** Task **
Pull every line holding the string "IEEEkeywords" from the records below.

Stored data
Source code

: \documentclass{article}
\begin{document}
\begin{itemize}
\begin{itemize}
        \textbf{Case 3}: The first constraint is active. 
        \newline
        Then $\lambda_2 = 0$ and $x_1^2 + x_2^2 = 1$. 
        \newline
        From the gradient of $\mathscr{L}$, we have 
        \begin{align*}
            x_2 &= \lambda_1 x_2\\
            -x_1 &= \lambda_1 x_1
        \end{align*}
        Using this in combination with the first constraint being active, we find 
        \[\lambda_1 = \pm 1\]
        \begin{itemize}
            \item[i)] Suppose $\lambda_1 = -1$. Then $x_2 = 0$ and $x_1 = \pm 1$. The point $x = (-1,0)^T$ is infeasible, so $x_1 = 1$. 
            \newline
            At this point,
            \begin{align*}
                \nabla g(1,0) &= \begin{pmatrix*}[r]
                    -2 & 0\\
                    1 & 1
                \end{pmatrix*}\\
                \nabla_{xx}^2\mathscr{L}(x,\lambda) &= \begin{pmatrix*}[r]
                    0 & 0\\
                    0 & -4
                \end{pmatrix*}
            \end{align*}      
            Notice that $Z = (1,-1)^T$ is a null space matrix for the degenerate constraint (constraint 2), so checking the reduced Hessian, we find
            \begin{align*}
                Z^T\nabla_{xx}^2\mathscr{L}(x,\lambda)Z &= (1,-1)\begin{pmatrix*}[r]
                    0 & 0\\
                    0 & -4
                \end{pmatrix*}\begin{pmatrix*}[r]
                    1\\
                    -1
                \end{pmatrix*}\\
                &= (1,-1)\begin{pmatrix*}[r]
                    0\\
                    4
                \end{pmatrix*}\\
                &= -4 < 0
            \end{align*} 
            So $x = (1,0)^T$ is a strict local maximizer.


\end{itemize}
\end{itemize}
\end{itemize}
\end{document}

==

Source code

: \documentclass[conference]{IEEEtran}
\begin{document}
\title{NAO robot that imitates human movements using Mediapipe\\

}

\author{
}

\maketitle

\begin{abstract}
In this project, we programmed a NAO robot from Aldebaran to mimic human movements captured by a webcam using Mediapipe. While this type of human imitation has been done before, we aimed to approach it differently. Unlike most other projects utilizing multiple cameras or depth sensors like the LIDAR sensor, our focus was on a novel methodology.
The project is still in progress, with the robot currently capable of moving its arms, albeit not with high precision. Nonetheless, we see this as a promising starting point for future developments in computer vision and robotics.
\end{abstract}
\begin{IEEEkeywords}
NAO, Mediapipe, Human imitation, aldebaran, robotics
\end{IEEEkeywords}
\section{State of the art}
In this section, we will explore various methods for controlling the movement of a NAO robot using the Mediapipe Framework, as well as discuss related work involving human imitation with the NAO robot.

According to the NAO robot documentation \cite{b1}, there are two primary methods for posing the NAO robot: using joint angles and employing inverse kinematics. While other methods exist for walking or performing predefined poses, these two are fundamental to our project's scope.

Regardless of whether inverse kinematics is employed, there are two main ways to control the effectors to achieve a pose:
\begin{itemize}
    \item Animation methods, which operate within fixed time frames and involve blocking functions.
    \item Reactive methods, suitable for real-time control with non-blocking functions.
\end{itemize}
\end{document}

** Answer below **
\begin{IEEEkeywords}
\end{IEEEkeywords}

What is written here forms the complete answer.